Liebe Leser, bitte bezeichnen Sie mich nie wieder als Ausländerin, auch nicht als Person mit Migrationshintergrund. Und keinesfalls als Holländerin, denn: Holland ist nur eine niederländische Provinz – und kein Land. (Niederländer reagieren da bisweilen empfindlich, sollten Sie wissen!) Die absolut korrekte Bezeichnung für das, was ich bin, dürfte wohl folgender Ausdruck sein: „Eine in Deutschland wohnhafte Niederländerin mit Daueraufenthaltsrecht“. Wobei, wenn ich mir das so recht überlege, haftet dem „Daueraufenthaltsrecht“ etwas sehr Duldendes an … nein, das geht nicht. Wirklich nicht. Aber auch dafür werden Sie, liebe Armutskonferenz, eine Lösung finden, nicht wahr? Da vertraue ich ganz auf Ihr außergewöhnliches Sprachvermögen.

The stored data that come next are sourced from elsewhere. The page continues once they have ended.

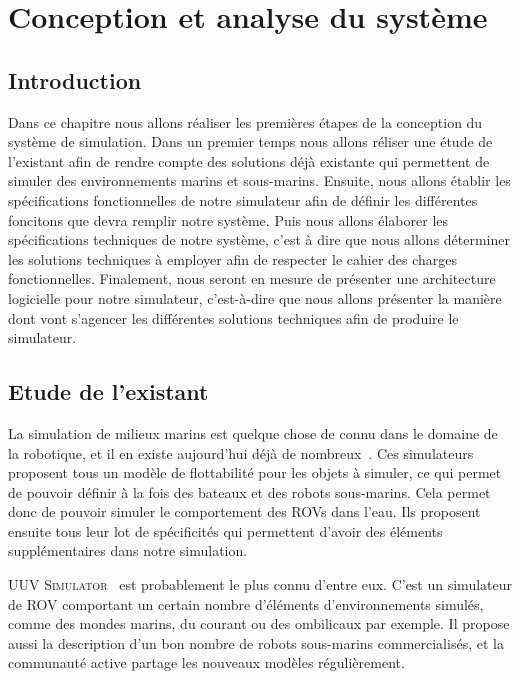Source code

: \chapter{Conception et analyse du système}
\label{chapitre:systeme}

    \section{Introduction}

        Dans ce chapitre nous allons réaliser les premières étapes de la conception du système de simulation. Dans un premier temps nous allons réliser une étude de l'existant afin de rendre compte des solutions déjà existante qui permettent de simuler des environnements marins et sous-marins. Ensuite, nous allons établir les spécifications fonctionnelles de notre simulateur afin de définir les différentes foncitons que devra remplir notre système. Puis nous allons élaborer les spécifications techniques de notre système, c'est à dire que nous allons déterminer les solutions techniques à employer afin de respecter le cahier des charges fonctionnelles. Finalement, nous seront en mesure de présenter une architecture logicielle pour notre simulateur, c'est-à-dire que nous allons présenter la manière dont vont s'agencer les différentes solutions techniques afin de produire le simulateur.

    \section{Etude de l'existant}

        La simulation de milieux marins est quelque chose de connu dans le domaine de la robotique, et il en existe aujourd'hui déjà de nombreux~\cite{Manhaes_2016, bingham19toward, MARS, Rock}. Ces simulateurs proposent tous un modèle de flottabilité pour les objets à simuler, ce qui permet de pouvoir définir à la fois des bateaux et des robots sous-marins. Cela permet donc de pouvoir simuler le comportement des \gls{ROV}s dans l'eau. Ils proposent ensuite tous leur lot de spécificités qui permettent d'avoir des éléments supplémentaires dans notre simulation.
        
        \textsc{UUV Simulator}~\cite{Manhaes_2016} est probablement le plus connu d'entre eux. C'est un simulateur de \gls{ROV} comportant un certain nombre d'éléments d'environnements simulés, comme des mondes marins, du courant ou des ombilicaux par exemple. Il propose aussi la description d'un bon nombre de robots sous-marins commercialisés, et la communauté active partage les nouveaux modèles régulièrement.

„Soziale Unwörter“ – Begriffe, die Menschen diskriminieren
Wieso ich auf einmal so ein pedantischer Korinthenkacker geworden bin, fragen Sie? Na, deswegen: „Die Armutskonferenz will ‚soziale Unwörter‘ aus dem Sprachgebrauch verbannen“, meldet die Frankfurter Allgemeine (FAZ). Zu der Liste mit 23 abwertenden Begriffen, die in einer Umfrage unter den Mitgliedsorganisationen der Nationalen Armutskonferenz (nak) erhoben wurden, finden sich Begriffe, die in den Medien, in der Politik und in der breiten Öffentlichkeit benutzt werden – und mit denen Menschen in ihrer Lebenssituation laut den nak-Mitgliedern falsch beschrieben, schlimmstenfalls sogar diskriminiert werden. Dazu gehören unter anderem Wörter wie „alleinerziehend“, „arbeitslos“ oder „Person mit Migrationshintergrund“.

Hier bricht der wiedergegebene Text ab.